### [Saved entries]
-------------------------

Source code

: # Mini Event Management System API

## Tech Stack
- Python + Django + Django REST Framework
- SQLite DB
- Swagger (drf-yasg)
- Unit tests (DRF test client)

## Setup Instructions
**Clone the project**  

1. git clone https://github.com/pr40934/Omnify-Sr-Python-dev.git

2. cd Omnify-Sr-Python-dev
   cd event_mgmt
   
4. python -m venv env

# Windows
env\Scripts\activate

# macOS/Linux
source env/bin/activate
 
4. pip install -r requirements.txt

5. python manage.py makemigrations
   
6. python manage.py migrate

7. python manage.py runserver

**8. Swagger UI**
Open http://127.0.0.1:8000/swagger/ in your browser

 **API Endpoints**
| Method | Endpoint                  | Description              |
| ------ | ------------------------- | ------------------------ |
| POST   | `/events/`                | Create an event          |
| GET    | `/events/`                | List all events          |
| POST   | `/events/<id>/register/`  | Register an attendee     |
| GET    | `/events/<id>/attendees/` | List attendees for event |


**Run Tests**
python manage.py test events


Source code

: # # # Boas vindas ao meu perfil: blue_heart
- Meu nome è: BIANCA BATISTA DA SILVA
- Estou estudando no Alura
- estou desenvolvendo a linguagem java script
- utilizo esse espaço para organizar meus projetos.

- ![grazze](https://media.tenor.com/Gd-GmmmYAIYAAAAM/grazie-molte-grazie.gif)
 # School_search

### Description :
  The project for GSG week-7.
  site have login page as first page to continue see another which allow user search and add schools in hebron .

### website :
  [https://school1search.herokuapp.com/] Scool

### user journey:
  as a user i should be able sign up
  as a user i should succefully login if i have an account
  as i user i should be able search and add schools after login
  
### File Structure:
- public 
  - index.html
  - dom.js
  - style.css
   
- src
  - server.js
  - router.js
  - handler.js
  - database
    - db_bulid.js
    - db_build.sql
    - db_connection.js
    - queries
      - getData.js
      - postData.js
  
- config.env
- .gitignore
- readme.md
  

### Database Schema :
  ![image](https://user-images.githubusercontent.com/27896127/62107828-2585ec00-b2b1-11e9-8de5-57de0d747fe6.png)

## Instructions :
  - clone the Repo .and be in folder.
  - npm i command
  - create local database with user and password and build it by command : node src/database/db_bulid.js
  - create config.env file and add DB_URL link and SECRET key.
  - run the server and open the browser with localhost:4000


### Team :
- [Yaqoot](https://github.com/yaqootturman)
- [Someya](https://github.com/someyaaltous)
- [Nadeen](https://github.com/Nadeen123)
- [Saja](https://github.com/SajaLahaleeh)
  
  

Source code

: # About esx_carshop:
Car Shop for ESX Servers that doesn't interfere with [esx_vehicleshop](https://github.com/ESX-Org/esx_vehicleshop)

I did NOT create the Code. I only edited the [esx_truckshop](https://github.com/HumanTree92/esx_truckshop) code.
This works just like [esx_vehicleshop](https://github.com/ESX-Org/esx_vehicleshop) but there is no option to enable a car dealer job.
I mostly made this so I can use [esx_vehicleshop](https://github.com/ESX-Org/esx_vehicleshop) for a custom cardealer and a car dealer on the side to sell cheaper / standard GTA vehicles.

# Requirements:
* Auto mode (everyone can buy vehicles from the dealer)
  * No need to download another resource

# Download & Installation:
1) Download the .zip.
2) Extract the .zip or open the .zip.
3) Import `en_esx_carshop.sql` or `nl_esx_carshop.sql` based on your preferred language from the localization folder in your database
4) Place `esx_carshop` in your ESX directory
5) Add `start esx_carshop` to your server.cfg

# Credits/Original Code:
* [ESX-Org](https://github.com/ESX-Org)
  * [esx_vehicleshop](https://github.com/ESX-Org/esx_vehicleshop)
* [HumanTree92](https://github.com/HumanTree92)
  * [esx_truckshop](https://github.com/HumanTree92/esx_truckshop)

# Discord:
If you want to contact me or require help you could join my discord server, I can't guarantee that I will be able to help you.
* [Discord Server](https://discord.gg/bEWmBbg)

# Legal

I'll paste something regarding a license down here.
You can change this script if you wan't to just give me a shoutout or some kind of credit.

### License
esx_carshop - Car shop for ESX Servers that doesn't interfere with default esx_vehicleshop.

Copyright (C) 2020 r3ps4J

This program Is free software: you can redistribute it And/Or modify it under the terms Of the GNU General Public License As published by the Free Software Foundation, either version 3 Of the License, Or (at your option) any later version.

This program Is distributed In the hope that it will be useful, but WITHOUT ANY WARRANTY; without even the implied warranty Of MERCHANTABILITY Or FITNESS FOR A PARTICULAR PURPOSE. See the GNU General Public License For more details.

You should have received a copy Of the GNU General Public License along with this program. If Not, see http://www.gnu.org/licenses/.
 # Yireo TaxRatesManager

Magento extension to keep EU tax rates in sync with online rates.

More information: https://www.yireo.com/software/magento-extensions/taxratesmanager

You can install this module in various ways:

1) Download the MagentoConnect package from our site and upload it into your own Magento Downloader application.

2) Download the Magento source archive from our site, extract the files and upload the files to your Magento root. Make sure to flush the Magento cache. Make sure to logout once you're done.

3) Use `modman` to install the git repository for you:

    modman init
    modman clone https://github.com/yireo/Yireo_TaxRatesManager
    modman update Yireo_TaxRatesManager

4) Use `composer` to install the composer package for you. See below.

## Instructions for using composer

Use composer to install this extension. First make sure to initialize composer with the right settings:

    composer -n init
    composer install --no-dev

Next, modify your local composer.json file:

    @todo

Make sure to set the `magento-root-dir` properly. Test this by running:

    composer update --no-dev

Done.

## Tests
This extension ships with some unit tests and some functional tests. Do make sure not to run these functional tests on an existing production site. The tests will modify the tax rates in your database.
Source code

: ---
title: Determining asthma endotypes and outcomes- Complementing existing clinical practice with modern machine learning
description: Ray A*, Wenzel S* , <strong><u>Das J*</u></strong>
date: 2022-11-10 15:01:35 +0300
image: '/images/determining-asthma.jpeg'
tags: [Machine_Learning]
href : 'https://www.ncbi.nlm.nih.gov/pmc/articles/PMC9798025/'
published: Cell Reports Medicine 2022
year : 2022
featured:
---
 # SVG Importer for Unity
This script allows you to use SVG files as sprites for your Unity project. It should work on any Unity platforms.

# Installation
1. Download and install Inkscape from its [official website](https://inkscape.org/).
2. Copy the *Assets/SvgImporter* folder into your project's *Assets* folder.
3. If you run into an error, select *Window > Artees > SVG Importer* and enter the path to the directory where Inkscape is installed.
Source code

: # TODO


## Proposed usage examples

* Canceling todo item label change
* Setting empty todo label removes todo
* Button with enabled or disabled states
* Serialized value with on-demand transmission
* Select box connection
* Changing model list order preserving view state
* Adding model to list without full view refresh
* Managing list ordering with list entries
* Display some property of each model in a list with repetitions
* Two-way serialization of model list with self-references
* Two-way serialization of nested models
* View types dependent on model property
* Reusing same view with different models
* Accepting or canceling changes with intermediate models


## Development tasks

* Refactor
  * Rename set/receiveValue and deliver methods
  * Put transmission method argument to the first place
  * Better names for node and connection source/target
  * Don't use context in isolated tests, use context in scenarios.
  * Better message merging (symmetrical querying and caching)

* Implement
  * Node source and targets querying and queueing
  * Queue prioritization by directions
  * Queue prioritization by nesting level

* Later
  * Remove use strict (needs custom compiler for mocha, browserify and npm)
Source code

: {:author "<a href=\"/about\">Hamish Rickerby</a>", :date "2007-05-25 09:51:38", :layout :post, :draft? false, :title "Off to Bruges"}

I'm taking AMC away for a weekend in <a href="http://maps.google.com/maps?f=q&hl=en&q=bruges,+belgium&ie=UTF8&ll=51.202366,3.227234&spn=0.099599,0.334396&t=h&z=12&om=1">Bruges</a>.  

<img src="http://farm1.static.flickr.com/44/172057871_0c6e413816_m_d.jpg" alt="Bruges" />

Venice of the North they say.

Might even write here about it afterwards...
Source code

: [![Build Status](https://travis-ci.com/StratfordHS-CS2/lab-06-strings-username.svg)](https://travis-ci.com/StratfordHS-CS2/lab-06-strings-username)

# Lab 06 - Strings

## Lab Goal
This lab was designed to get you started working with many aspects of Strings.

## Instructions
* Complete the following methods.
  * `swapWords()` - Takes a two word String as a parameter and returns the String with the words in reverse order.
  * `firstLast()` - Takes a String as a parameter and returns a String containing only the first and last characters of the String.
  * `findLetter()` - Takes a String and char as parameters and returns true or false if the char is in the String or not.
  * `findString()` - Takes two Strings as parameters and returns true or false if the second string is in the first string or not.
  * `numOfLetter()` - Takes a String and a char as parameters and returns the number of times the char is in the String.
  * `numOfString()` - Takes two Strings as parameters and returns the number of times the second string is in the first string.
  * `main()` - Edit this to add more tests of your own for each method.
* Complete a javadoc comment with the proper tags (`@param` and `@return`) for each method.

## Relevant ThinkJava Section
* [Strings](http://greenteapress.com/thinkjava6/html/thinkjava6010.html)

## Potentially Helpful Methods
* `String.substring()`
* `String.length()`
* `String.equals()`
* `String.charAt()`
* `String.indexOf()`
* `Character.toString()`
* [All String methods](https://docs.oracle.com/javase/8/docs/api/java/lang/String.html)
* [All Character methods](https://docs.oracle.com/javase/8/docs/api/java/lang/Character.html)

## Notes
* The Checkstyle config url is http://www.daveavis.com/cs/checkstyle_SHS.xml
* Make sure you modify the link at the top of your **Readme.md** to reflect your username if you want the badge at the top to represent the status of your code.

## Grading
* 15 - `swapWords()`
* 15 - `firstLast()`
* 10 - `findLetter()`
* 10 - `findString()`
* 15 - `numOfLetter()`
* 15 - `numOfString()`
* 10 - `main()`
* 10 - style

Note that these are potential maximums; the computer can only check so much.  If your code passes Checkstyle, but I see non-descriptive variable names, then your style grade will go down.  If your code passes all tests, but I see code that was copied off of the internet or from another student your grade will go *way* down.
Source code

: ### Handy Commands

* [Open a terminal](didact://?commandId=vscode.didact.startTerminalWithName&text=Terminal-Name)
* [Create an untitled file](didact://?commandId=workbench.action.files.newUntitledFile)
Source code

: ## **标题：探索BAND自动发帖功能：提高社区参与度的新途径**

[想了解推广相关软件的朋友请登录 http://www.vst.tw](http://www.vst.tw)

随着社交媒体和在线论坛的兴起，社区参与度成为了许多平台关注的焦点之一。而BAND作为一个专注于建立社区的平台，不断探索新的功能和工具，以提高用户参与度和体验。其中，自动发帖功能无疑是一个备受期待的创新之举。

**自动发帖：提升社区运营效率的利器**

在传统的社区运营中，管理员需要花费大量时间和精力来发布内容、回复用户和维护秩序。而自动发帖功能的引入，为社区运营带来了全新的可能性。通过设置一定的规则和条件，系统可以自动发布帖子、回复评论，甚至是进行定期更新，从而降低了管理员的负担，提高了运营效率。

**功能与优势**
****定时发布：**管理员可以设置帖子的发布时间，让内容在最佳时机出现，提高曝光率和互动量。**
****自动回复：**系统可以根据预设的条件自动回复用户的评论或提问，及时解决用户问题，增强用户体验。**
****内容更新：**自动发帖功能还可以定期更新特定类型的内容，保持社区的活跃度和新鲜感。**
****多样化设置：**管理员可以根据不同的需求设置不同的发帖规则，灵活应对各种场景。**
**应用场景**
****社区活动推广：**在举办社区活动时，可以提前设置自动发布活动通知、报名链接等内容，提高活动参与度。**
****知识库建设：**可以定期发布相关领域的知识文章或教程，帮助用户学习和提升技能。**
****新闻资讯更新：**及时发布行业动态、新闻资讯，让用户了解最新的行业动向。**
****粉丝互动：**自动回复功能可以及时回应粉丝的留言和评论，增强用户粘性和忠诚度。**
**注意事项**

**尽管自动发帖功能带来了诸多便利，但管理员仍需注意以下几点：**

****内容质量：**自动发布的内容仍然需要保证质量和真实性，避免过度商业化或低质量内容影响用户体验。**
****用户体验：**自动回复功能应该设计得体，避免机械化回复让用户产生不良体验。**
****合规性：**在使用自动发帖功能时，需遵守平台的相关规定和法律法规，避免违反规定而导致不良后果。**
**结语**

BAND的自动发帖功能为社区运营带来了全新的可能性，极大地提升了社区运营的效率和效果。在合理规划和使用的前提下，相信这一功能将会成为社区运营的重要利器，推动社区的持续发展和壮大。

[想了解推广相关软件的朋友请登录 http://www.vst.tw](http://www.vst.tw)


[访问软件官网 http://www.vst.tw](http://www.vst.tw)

-------------------------

### [Task to carry out]
Among the lines above, find the ones containing "main" and copy them.

### [Answer to this exercise]
  * `main()` - Edit this to add more tests of your own for each method.
* 10 - `main()`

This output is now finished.